Helmut Marko non ha rimpianti per come ha gestito il suo vivaio di giovani piloti ed è orgoglioso di avere per le mani un talento come Max Verstappen, che ha rinnovato il suo contratto con la Red Bull.

Tuttavia, il magnate delle bevande energetiche non ha dubbi su chi possa essere il miglior pilota fuori dall’orbita Red Bull e si tratta di Leclerc.

La Red Bull ha affrontato nelle ultime stagioni una carenza di talenti pronti per la F1 per riempire i suoi quattro sedili disponibili, il che ha portato a far debuttare piloti come Hartley, Kvyat ed Albon. Nonstante questo, Marko sostiene che il Red Bull Junior Team sia il programma di sviluppo preferito dai giovani piloti che si affacciano al mondo delle competizioni a ruote scoperte.

“I giovani piloti, se hanno una scelta, cercheranno di entrare nell’orbita Red Bull. Ma abbiamo i nostri principi e non ci allontaniamo da loro. In questo decennio, ciò che abbiamo visto, è che tutti i piloti hanno con sè un avvocato, alcuni ti chiedono di modificare le virgole nel contratto e altre cose. Noi abbiamo il nostro sistema e funziona. Non siamo disposti a scendere a compromessi e offriamo contratti equi. E nelle categorie junior, ci stiamo allontanando dai kart. E’ una categoria difficile: hai pneumatici, motori e telai che cambiamo sempre e questo ha un forte impatto sulle prestazioni. E abbiamo a che fare con ragazzini di 12-13 anni. Per esempio: abbiamo avuto Oli Oakes, che era campione del mondo nel kart che non ha sfondato con le monoposto. Ora dirige Hitech, il più grande team di monoposto junior, con il quale lavoriamo bene insieme ”.
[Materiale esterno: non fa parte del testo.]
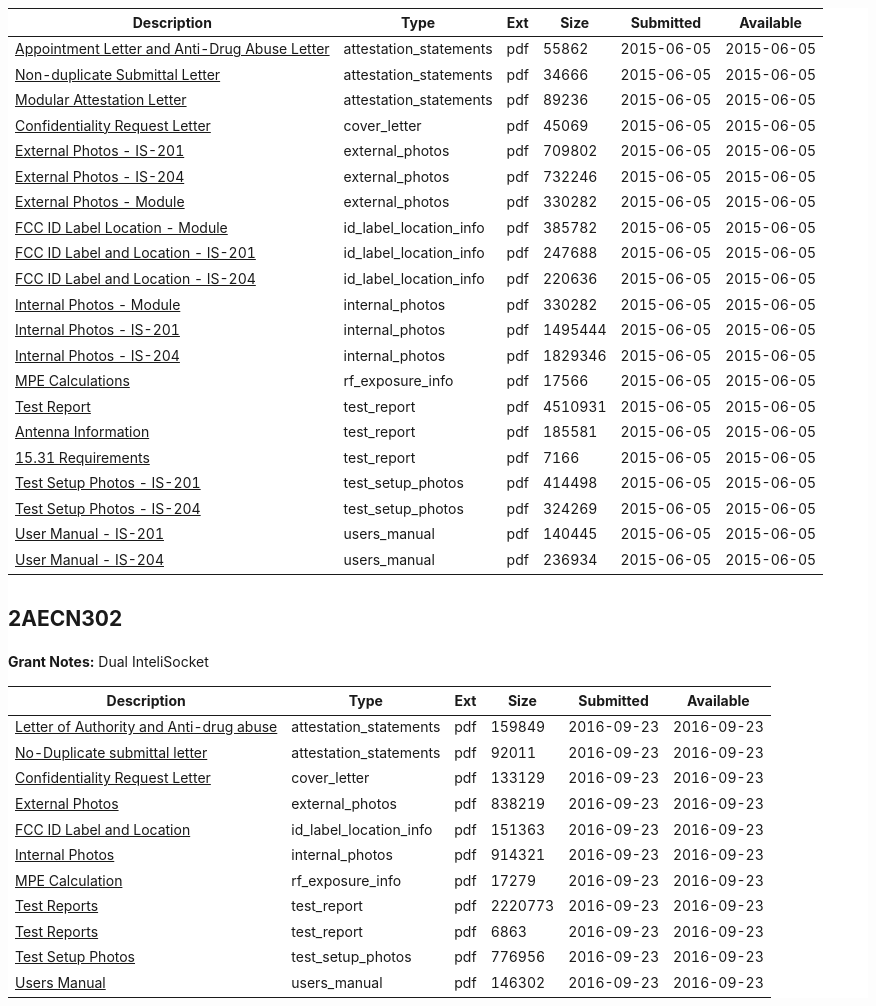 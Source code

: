 | Description | Type | Ext | Size | Submitted | Available |
| ----------- | ---- | --- | ---- | --------- | --------- |
| [Appointment Letter and Anti-Drug Abuse Letter](2AECN200/4310ed887083e7efed535da92dfa2851/2638496.pdf) | attestation_statements | pdf | 55862 | 2015-06-05 | 2015-06-05 |
| [Non-duplicate Submittal Letter](2AECN200/4310ed887083e7efed535da92dfa2851/2638497.pdf) | attestation_statements | pdf | 34666 | 2015-06-05 | 2015-06-05 |
| [Modular Attestation Letter](2AECN200/4310ed887083e7efed535da92dfa2851/2638512.pdf) | attestation_statements | pdf | 89236 | 2015-06-05 | 2015-06-05 |
| [Confidentiality Request Letter](2AECN200/4310ed887083e7efed535da92dfa2851/2638499.pdf) | cover_letter | pdf | 45069 | 2015-06-05 | 2015-06-05 |
| [External Photos - IS-201](2AECN200/4310ed887083e7efed535da92dfa2851/2638500.pdf) | external_photos | pdf | 709802 | 2015-06-05 | 2015-06-05 |
| [External Photos - IS-204](2AECN200/4310ed887083e7efed535da92dfa2851/2638501.pdf) | external_photos | pdf | 732246 | 2015-06-05 | 2015-06-05 |
| [External Photos - Module](2AECN200/4310ed887083e7efed535da92dfa2851/2638507.pdf) | external_photos | pdf | 330282 | 2015-06-05 | 2015-06-05 |
| [FCC ID Label Location - Module](2AECN200/4310ed887083e7efed535da92dfa2851/2638503.pdf) | id_label_location_info | pdf | 385782 | 2015-06-05 | 2015-06-05 |
| [FCC ID Label and Location - IS-201](2AECN200/4310ed887083e7efed535da92dfa2851/2638504.pdf) | id_label_location_info | pdf | 247688 | 2015-06-05 | 2015-06-05 |
| [FCC ID Label and Location - IS-204](2AECN200/4310ed887083e7efed535da92dfa2851/2638505.pdf) | id_label_location_info | pdf | 220636 | 2015-06-05 | 2015-06-05 |
| [Internal Photos - Module](2AECN200/4310ed887083e7efed535da92dfa2851/2638506.pdf) | internal_photos | pdf | 330282 | 2015-06-05 | 2015-06-05 |
| [Internal Photos - IS-201](2AECN200/4310ed887083e7efed535da92dfa2851/2638520.pdf) | internal_photos | pdf | 1495444 | 2015-06-05 | 2015-06-05 |
| [Internal Photos - IS-204](2AECN200/4310ed887083e7efed535da92dfa2851/2638521.pdf) | internal_photos | pdf | 1829346 | 2015-06-05 | 2015-06-05 |
| [MPE Calculations](2AECN200/4310ed887083e7efed535da92dfa2851/2638502.pdf) | rf_exposure_info | pdf | 17566 | 2015-06-05 | 2015-06-05 |
| [Test Report](2AECN200/4310ed887083e7efed535da92dfa2851/2638513.pdf) | test_report | pdf | 4510931 | 2015-06-05 | 2015-06-05 |
| [Antenna Information](2AECN200/4310ed887083e7efed535da92dfa2851/2638514.pdf) | test_report | pdf | 185581 | 2015-06-05 | 2015-06-05 |
| [15.31 Requirements](2AECN200/4310ed887083e7efed535da92dfa2851/2638517.pdf) | test_report | pdf | 7166 | 2015-06-05 | 2015-06-05 |
| [Test Setup Photos - IS-201](2AECN200/4310ed887083e7efed535da92dfa2851/2638515.pdf) | test_setup_photos | pdf | 414498 | 2015-06-05 | 2015-06-05 |
| [Test Setup Photos - IS-204](2AECN200/4310ed887083e7efed535da92dfa2851/2638516.pdf) | test_setup_photos | pdf | 324269 | 2015-06-05 | 2015-06-05 |
| [User Manual - IS-201](2AECN200/4310ed887083e7efed535da92dfa2851/2638518.pdf) | users_manual | pdf | 140445 | 2015-06-05 | 2015-06-05 |
| [User Manual - IS-204](2AECN200/4310ed887083e7efed535da92dfa2851/2638519.pdf) | users_manual | pdf | 236934 | 2015-06-05 | 2015-06-05 |
## 2AECN302
**Grant Notes:** Dual InteliSocket

| Description | Type | Ext | Size | Submitted | Available |
| ----------- | ---- | --- | ---- | --------- | --------- |
| [Letter of Authority and Anti-drug abuse](2AECN302/feabd2dc4e4b63deb2fc163d3734c6e6/3145655.pdf) | attestation_statements | pdf | 159849 | 2016-09-23 | 2016-09-23 |
| [No-Duplicate submittal letter](2AECN302/feabd2dc4e4b63deb2fc163d3734c6e6/3145656.pdf) | attestation_statements | pdf | 92011 | 2016-09-23 | 2016-09-23 |
| [Confidentiality Request Letter](2AECN302/feabd2dc4e4b63deb2fc163d3734c6e6/3145658.pdf) | cover_letter | pdf | 133129 | 2016-09-23 | 2016-09-23 |
| [External Photos](2AECN302/feabd2dc4e4b63deb2fc163d3734c6e6/3145659.pdf) | external_photos | pdf | 838219 | 2016-09-23 | 2016-09-23 |
| [FCC ID Label and Location](2AECN302/feabd2dc4e4b63deb2fc163d3734c6e6/3145660.pdf) | id_label_location_info | pdf | 151363 | 2016-09-23 | 2016-09-23 |
| [Internal Photos](2AECN302/feabd2dc4e4b63deb2fc163d3734c6e6/3145661.pdf) | internal_photos | pdf | 914321 | 2016-09-23 | 2016-09-23 |
| [MPE Calculation](2AECN302/feabd2dc4e4b63deb2fc163d3734c6e6/3145663.pdf) | rf_exposure_info | pdf | 17279 | 2016-09-23 | 2016-09-23 |
| [Test Reports](2AECN302/feabd2dc4e4b63deb2fc163d3734c6e6/3145665.pdf) | test_report | pdf | 2220773 | 2016-09-23 | 2016-09-23 |
| [Test Reports](2AECN302/feabd2dc4e4b63deb2fc163d3734c6e6/3145668.pdf) | test_report | pdf | 6863 | 2016-09-23 | 2016-09-23 |
| [Test Setup Photos](2AECN302/feabd2dc4e4b63deb2fc163d3734c6e6/3145666.pdf) | test_setup_photos | pdf | 776956 | 2016-09-23 | 2016-09-23 |
| [Users Manual](2AECN302/feabd2dc4e4b63deb2fc163d3734c6e6/3145667.pdf) | users_manual | pdf | 146302 | 2016-09-23 | 2016-09-23 |
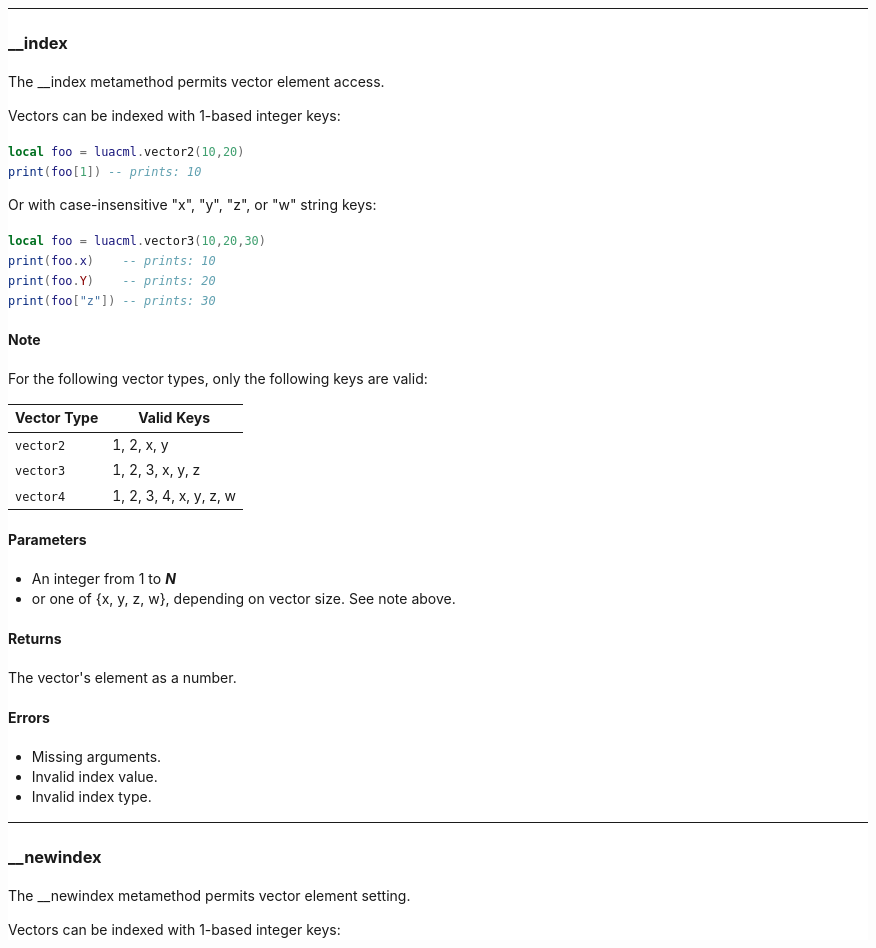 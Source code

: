 --------------------------------------------------------------------------------

### __index

The __index metamethod permits vector element access.

Vectors can be indexed with 1-based integer keys:

```lua
local foo = luacml.vector2(10,20)
print(foo[1]) -- prints: 10
```

Or with case-insensitive "x", "y", "z", or "w" string keys:

```lua
local foo = luacml.vector3(10,20,30)
print(foo.x)    -- prints: 10
print(foo.Y)    -- prints: 20
print(foo["z"]) -- prints: 30
```

#### Note

For the following vector types, only the following keys are valid:

| Vector Type | Valid Keys             |
|-------------|------------------------|
| `vector2`   | 1, 2, x, y             |
| `vector3`   | 1, 2, 3, x, y, z       |
| `vector4`   | 1, 2, 3, 4, x, y, z, w |

#### Parameters

-   An integer from 1 to ***N***
-   or one of {x, y, z, w}, depending on vector size. See note above.

#### Returns

The vector's element as a number.

#### Errors

-   Missing arguments.
-   Invalid index value.
-   Invalid index type.

--------------------------------------------------------------------------------

### __newindex

The __newindex metamethod permits vector element setting.

Vectors can be indexed with 1-based integer keys:
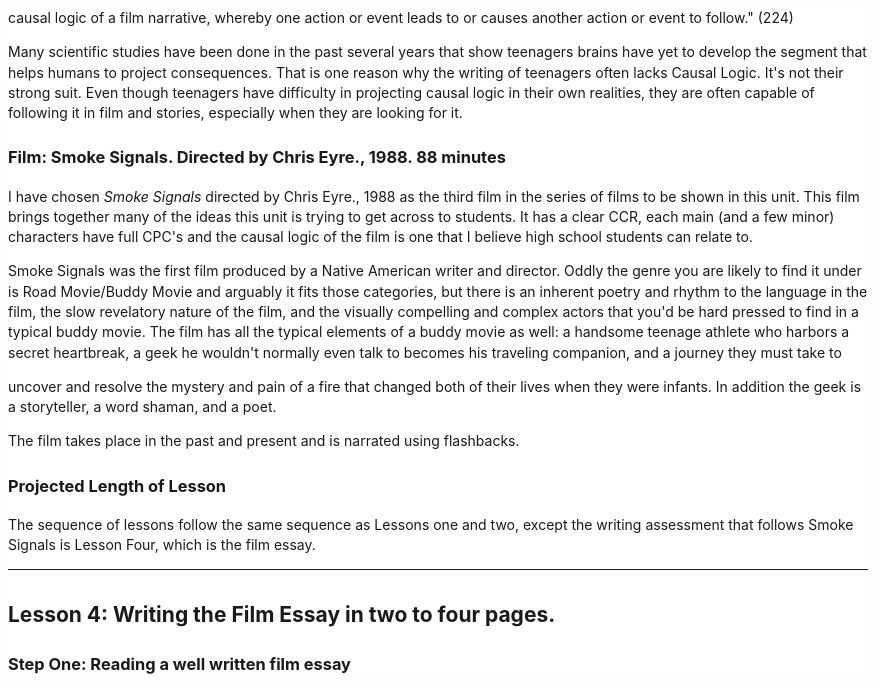 causal logic
</b>
of a film narrative, whereby one action or event  leads   to  or causes another action or event to follow." (224)
</p>
<p>
Many scientific studies have been done in the past several years that show teenagers brains have yet to develop the segment that helps humans to project consequences.  That is one  reason why the writing of teenagers often lacks Causal Logic.   It's not their strong suit. Even though teenagers have difficulty in projecting causal logic in their own realities, they are often capable of following it in film and stories, especially when they are looking for it.
</p>
<p>
<b>
</b>
</p>
<h3>
Film: Smoke Signals. Directed  by Chris Eyre., 1988. 88 minutes
</h3>
<i>
</i>
<p>
I have chosen
<i>
Smoke Signals
</i>
directed  by Chris Eyre., 1988
<i>
</i>
as the third film in the series of films to be shown in this unit. This film brings together many of the ideas this unit is trying to get across to students.  It has a clear CCR, each main (and a few minor) characters have full CPC's and the causal logic of the film is one that I believe high school students can relate to.
</p>
<p>
Smoke Signals was the first film produced by a Native American writer and director. Oddly the genre you are likely to find it under is Road Movie/Buddy Movie and arguably it fits those categories, but there is an inherent poetry and rhythm to the language in the film, the slow revelatory nature of the film, and the visually compelling and complex actors that you'd be hard pressed to find in a typical buddy movie. The film has all the typical elements of a buddy movie as well: a handsome teenage athlete who harbors a secret heartbreak, a geek he wouldn't normally even talk to becomes his traveling companion, and a journey they must take to
</p>
<p>
uncover and resolve the mystery and pain of a fire that changed both of their lives when they were infants.  In addition the geek is a storyteller, a word shaman, and a poet.
</p>
<p>
The film takes place in the past and present and is narrated using flashbacks.
</p>
<h3>
Projected Length of Lesson
</h3>
<p>
The sequence of lessons follow the same sequence as Lessons one and two, except the writing assessment  that follows  Smoke Signals is Lesson Four,  which   is the  film essay.
</p>
<hr/>
<h2>
Lesson 4: Writing the Film Essay in two to four pages.
</h2>
<h3>
Step One: Reading a well written film essay
</h3>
Che il Red bull Junior Team funzioni non ci sono dubbi: piloti comeVettel, Ricciardo e Verstappen vengono proprio da li. Le pretese di Marko sono elevate e non perdona il minimo errore: ne sanno qualcosa Kvyat e Gasly, retrocessi da Red Bull proprio per la mancanza di risultati. E questo, un giovane pilota, ne deve tenere conto. Vero che Red Bull ti può portare in F1 con facilità, ma è altrettanto vero che può scaricarti con la stessa velocità in caso di mancanza di risultati.